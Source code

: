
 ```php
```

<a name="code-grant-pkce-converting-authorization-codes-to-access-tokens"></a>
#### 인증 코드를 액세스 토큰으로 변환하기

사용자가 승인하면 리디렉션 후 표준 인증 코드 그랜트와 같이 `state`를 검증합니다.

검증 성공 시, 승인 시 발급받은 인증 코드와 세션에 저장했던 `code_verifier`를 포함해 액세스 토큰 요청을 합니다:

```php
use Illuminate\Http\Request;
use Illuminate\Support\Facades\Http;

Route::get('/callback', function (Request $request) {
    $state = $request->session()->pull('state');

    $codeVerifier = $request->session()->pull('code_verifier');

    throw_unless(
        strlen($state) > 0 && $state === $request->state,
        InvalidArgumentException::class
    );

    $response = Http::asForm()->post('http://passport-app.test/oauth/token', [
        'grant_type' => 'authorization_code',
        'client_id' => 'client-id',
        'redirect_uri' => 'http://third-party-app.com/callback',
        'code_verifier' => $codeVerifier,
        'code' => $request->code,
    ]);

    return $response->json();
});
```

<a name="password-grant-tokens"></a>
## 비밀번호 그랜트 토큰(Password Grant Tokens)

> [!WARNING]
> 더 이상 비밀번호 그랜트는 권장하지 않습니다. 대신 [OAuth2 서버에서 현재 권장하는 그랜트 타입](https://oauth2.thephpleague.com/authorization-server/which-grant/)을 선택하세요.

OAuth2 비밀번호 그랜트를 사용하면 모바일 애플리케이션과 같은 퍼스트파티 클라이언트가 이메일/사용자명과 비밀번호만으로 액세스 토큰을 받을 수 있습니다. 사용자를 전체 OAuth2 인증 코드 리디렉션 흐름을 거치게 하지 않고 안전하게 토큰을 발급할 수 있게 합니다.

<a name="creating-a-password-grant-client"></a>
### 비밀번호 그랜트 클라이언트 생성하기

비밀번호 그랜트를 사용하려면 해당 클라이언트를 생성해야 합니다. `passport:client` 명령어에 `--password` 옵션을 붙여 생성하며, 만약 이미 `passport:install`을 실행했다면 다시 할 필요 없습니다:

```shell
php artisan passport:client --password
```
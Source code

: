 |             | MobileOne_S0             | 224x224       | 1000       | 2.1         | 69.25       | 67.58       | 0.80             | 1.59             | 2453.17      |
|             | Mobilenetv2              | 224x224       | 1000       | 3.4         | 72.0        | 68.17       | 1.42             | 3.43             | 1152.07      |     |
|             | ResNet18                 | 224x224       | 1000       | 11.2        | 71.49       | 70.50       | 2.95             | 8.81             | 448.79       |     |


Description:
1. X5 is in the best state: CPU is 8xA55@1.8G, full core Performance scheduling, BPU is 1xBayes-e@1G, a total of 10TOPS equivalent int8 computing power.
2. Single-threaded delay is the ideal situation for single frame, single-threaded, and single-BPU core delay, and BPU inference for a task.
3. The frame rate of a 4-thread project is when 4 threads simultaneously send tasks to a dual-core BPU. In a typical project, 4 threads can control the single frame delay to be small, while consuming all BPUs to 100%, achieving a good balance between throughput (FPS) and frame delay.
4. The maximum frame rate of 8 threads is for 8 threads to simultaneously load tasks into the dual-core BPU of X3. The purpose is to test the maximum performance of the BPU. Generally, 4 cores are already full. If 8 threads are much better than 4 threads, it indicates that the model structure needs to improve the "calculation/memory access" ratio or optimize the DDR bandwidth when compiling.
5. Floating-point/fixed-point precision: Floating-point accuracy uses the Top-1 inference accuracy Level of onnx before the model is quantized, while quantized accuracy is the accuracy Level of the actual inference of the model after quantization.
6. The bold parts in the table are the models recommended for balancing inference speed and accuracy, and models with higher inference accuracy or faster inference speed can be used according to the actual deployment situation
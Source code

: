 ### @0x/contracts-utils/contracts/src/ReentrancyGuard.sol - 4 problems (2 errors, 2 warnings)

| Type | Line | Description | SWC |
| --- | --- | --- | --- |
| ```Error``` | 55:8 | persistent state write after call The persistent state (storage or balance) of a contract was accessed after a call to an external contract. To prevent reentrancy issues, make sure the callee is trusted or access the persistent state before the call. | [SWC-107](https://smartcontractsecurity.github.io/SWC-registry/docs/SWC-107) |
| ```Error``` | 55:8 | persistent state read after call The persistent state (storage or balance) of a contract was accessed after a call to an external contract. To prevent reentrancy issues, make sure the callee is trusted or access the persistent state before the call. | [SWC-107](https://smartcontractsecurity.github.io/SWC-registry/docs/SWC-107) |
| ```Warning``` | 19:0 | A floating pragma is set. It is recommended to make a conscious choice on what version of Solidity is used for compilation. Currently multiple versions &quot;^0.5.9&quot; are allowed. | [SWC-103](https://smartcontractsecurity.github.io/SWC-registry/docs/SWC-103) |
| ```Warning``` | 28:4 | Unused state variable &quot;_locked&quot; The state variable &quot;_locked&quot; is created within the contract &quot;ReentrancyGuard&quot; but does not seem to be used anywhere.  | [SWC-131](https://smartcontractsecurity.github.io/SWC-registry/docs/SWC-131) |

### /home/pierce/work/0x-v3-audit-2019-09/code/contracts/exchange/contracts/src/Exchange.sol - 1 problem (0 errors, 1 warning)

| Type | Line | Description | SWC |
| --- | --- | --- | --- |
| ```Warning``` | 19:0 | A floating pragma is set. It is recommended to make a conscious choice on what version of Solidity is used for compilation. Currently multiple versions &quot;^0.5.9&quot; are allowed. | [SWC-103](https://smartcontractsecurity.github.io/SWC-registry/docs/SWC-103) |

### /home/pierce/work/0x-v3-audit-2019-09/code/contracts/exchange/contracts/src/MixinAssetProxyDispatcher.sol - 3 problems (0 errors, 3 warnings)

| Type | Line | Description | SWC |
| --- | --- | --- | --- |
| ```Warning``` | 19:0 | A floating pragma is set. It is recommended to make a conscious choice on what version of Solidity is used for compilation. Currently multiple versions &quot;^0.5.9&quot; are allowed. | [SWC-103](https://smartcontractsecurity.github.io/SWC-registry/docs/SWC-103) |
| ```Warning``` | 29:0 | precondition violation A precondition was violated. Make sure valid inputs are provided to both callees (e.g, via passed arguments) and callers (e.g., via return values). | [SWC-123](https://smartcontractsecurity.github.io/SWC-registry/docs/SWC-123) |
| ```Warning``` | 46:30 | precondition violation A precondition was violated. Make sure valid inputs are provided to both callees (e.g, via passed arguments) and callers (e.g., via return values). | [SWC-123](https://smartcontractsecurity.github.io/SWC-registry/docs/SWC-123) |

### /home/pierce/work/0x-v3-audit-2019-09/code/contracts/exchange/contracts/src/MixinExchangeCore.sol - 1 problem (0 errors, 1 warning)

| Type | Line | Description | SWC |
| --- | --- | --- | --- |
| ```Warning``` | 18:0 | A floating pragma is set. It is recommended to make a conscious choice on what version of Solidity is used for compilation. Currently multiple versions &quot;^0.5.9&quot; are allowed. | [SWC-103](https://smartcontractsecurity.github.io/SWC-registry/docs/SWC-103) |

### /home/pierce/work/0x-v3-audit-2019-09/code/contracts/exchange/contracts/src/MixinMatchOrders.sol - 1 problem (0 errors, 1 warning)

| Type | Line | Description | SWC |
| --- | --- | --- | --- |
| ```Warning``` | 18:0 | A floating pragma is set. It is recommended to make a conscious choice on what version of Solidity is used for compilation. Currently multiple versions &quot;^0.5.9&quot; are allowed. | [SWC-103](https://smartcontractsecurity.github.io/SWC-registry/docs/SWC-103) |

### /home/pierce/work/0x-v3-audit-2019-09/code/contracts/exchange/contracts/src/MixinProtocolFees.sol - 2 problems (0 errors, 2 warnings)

--- WHAT THE EXERCISE ASKS ---
Please reproduce each line above exactly as written.

--- RESULT ---
Source code

:
 ```php
```

<a name="code-grant-pkce-converting-authorization-codes-to-access-tokens"></a>
#### 인증 코드를 액세스 토큰으로 변환하기

사용자가 승인하면 리디렉션 후 표준 인증 코드 그랜트와 같이 `state`를 검증합니다.

검증 성공 시, 승인 시 발급받은 인증 코드와 세션에 저장했던 `code_verifier`를 포함해 액세스 토큰 요청을 합니다:

```php
use Illuminate\Http\Request;
use Illuminate\Support\Facades\Http;

Route::get('/callback', function (Request $request) {
    $state = $request->session()->pull('state');

    $codeVerifier = $request->session()->pull('code_verifier');

    throw_unless(
        strlen($state) > 0 && $state === $request->state,
        InvalidArgumentException::class
    );

    $response = Http::asForm()->post('http://passport-app.test/oauth/token', [
        'grant_type' => 'authorization_code',
        'client_id' => 'client-id',
        'redirect_uri' => 'http://third-party-app.com/callback',
        'code_verifier' => $codeVerifier,
        'code' => $request->code,
    ]);

    return $response->json();
});
```

<a name="password-grant-tokens"></a>
## 비밀번호 그랜트 토큰(Password Grant Tokens)

> [!WARNING]
> 더 이상 비밀번호 그랜트는 권장하지 않습니다. 대신 [OAuth2 서버에서 현재 권장하는 그랜트 타입](https://oauth2.thephpleague.com/authorization-server/which-grant/)을 선택하세요.

OAuth2 비밀번호 그랜트를 사용하면 모바일 애플리케이션과 같은 퍼스트파티 클라이언트가 이메일/사용자명과 비밀번호만으로 액세스 토큰을 받을 수 있습니다. 사용자를 전체 OAuth2 인증 코드 리디렉션 흐름을 거치게 하지 않고 안전하게 토큰을 발급할 수 있게 합니다.

<a name="creating-a-password-grant-client"></a>
### 비밀번호 그랜트 클라이언트 생성하기

비밀번호 그랜트를 사용하려면 해당 클라이언트를 생성해야 합니다. `passport:client` 명령어에 `--password` 옵션을 붙여 생성하며, 만약 이미 `passport:install`을 실행했다면 다시 할 필요 없습니다:

```shell
php artisan passport:client --password
```
Source code

: |             | MobileOne_S0             | 224x224       | 1000       | 2.1         | 69.25       | 67.58       | 0.80             | 1.59             | 2453.17      |
|             | Mobilenetv2              | 224x224       | 1000       | 3.4         | 72.0        | 68.17       | 1.42             | 3.43             | 1152.07      |     |
|             | ResNet18                 | 224x224       | 1000       | 11.2        | 71.49       | 70.50       | 2.95             | 8.81             | 448.79       |     |


Description:
1. X5 is in the best state: CPU is 8xA55@1.8G, full core Performance scheduling, BPU is 1xBayes-e@1G, a total of 10TOPS equivalent int8 computing power.
2. Single-threaded delay is the ideal situation for single frame, single-threaded, and single-BPU core delay, and BPU inference for a task.
3. The frame rate of a 4-thread project is when 4 threads simultaneously send tasks to a dual-core BPU. In a typical project, 4 threads can control the single frame delay to be small, while consuming all BPUs to 100%, achieving a good balance between throughput (FPS) and frame delay.
4. The maximum frame rate of 8 threads is for 8 threads to simultaneously load tasks into the dual-core BPU of X3. The purpose is to test the maximum performance of the BPU. Generally, 4 cores are already full. If 8 threads are much better than 4 threads, it indicates that the model structure needs to improve the "calculation/memory access" ratio or optimize the DDR bandwidth when compiling.
5. Floating-point/fixed-point precision: Floating-point accuracy uses the Top-1 inference accuracy Level of onnx before the model is quantized, while quantized accuracy is the accuracy Level of the actual inference of the model after quantization.
6. The bold parts in the table are the models recommended for balancing inference speed and accuracy, and models with higher inference accuracy or faster inference speed can be used according to the actual deployment situation
Source code

: ### @0x/contracts-utils/contracts/src/ReentrancyGuard.sol - 4 problems (2 errors, 2 warnings)

| Type | Line | Description | SWC |
| --- | --- | --- | --- |
| ```Error``` | 55:8 | persistent state write after call The persistent state (storage or balance) of a contract was accessed after a call to an external contract. To prevent reentrancy issues, make sure the callee is trusted or access the persistent state before the call. | [SWC-107](https://smartcontractsecurity.github.io/SWC-registry/docs/SWC-107) |
| ```Error``` | 55:8 | persistent state read after call The persistent state (storage or balance) of a contract was accessed after a call to an external contract. To prevent reentrancy issues, make sure the callee is trusted or access the persistent state before the call. | [SWC-107](https://smartcontractsecurity.github.io/SWC-registry/docs/SWC-107) |
| ```Warning``` | 19:0 | A floating pragma is set. It is recommended to make a conscious choice on what version of Solidity is used for compilation. Currently multiple versions &quot;^0.5.9&quot; are allowed. | [SWC-103](https://smartcontractsecurity.github.io/SWC-registry/docs/SWC-103) |
| ```Warning``` | 28:4 | Unused state variable &quot;_locked&quot; The state variable &quot;_locked&quot; is created within the contract &quot;ReentrancyGuard&quot; but does not seem to be used anywhere.  | [SWC-131](https://smartcontractsecurity.github.io/SWC-registry/docs/SWC-131) |

### /home/pierce/work/0x-v3-audit-2019-09/code/contracts/exchange/contracts/src/Exchange.sol - 1 problem (0 errors, 1 warning)

| Type | Line | Description | SWC |
| --- | --- | --- | --- |
| ```Warning``` | 19:0 | A floating pragma is set. It is recommended to make a conscious choice on what version of Solidity is used for compilation. Currently multiple versions &quot;^0.5.9&quot; are allowed. | [SWC-103](https://smartcontractsecurity.github.io/SWC-registry/docs/SWC-103) |

### /home/pierce/work/0x-v3-audit-2019-09/code/contracts/exchange/contracts/src/MixinAssetProxyDispatcher.sol - 3 problems (0 errors, 3 warnings)

| Type | Line | Description | SWC |
| --- | --- | --- | --- |
| ```Warning``` | 19:0 | A floating pragma is set. It is recommended to make a conscious choice on what version of Solidity is used for compilation. Currently multiple versions &quot;^0.5.9&quot; are allowed. | [SWC-103](https://smartcontractsecurity.github.io/SWC-registry/docs/SWC-103) |
| ```Warning``` | 29:0 | precondition violation A precondition was violated. Make sure valid inputs are provided to both callees (e.g, via passed arguments) and callers (e.g., via return values). | [SWC-123](https://smartcontractsecurity.github.io/SWC-registry/docs/SWC-123) |
| ```Warning``` | 46:30 | precondition violation A precondition was violated. Make sure valid inputs are provided to both callees (e.g, via passed arguments) and callers (e.g., via return values). | [SWC-123](https://smartcontractsecurity.github.io/SWC-registry/docs/SWC-123) |

### /home/pierce/work/0x-v3-audit-2019-09/code/contracts/exchange/contracts/src/MixinExchangeCore.sol - 1 problem (0 errors, 1 warning)

| Type | Line | Description | SWC |
| --- | --- | --- | --- |
| ```Warning``` | 18:0 | A floating pragma is set. It is recommended to make a conscious choice on what version of Solidity is used for compilation. Currently multiple versions &quot;^0.5.9&quot; are allowed. | [SWC-103](https://smartcontractsecurity.github.io/SWC-registry/docs/SWC-103) |

### /home/pierce/work/0x-v3-audit-2019-09/code/contracts/exchange/contracts/src/MixinMatchOrders.sol - 1 problem (0 errors, 1 warning)

| Type | Line | Description | SWC |
| --- | --- | --- | --- |
| ```Warning``` | 18:0 | A floating pragma is set. It is recommended to make a conscious choice on what version of Solidity is used for compilation. Currently multiple versions &quot;^0.5.9&quot; are allowed. | [SWC-103](https://smartcontractsecurity.github.io/SWC-registry/docs/SWC-103) |

### /home/pierce/work/0x-v3-audit-2019-09/code/contracts/exchange/contracts/src/MixinProtocolFees.sol - 2 problems (0 errors, 2 warnings)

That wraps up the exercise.